8. The ABM/P-15 hydrogel graft demonstrated, on both animal models, an

anomalous particle migration, which has compromised the formation of a robust

extracelular mineral matrix. The random distribution pattern of the particles, delivered

by the hydrogel based-vehicle, determined an unpredictable osteoconduction and,

consequently, a decreased quality and quantity of the developed mineralized tissue,

compromising the evolution of the bone maturatin process.

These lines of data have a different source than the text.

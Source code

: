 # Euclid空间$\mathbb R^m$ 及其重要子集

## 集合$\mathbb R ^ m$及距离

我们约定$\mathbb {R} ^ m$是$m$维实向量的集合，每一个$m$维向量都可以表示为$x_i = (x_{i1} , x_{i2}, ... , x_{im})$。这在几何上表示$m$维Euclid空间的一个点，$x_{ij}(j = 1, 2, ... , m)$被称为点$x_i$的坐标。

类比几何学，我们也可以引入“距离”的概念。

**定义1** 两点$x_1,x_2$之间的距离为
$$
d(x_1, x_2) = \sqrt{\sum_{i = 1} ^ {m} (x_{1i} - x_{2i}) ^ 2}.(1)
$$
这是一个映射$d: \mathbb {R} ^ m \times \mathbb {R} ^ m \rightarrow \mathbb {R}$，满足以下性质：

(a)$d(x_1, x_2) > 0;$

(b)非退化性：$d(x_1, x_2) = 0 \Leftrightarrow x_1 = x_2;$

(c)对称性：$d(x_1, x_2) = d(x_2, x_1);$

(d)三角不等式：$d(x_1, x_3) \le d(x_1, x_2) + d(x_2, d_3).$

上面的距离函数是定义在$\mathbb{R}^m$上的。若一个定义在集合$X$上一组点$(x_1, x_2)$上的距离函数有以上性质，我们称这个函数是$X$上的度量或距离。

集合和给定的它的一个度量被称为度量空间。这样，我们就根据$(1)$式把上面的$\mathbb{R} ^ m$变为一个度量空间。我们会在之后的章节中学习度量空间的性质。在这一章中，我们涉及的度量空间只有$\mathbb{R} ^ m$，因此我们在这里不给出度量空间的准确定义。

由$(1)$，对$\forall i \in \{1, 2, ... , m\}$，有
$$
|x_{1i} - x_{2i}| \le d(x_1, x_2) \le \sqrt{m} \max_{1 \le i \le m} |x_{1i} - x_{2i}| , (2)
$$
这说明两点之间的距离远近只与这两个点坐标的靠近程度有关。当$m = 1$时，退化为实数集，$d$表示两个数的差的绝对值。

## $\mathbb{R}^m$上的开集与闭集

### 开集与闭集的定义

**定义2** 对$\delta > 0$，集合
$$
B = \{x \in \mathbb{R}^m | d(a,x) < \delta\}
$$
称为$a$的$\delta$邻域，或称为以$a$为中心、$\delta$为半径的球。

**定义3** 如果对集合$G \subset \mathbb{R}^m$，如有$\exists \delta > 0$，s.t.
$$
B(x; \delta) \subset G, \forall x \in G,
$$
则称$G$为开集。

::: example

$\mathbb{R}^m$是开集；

9. The critical size bone defect model in the femur, suggested the existence of a

minimum maturation threshold, in the early periods, that has influenced the

cicatrization evolution towards a regenerative or reparative pathway. In this context,

only the control graft material has favoured a predictable implementation of the iniciatic

regenerative cascade with a sufficient magnitude for the formation of a mature bony

tissue in the latter experimental periods, due to the fulfillment of an osteopromotive

matrix.

10. Active particle resorption of both graft materials was identified on the animal

studies during the various periods of time. However, in the latter stage of evolution (8

weeks), on the femur model, a stabilization of this process was observed without

significant modifications of the global particle surface area.

11. It is important to develop further studies in order to optimize the performance

of the delivery systems of graft materials in bone/periodontal defects with more

demanding regenerative potential factors.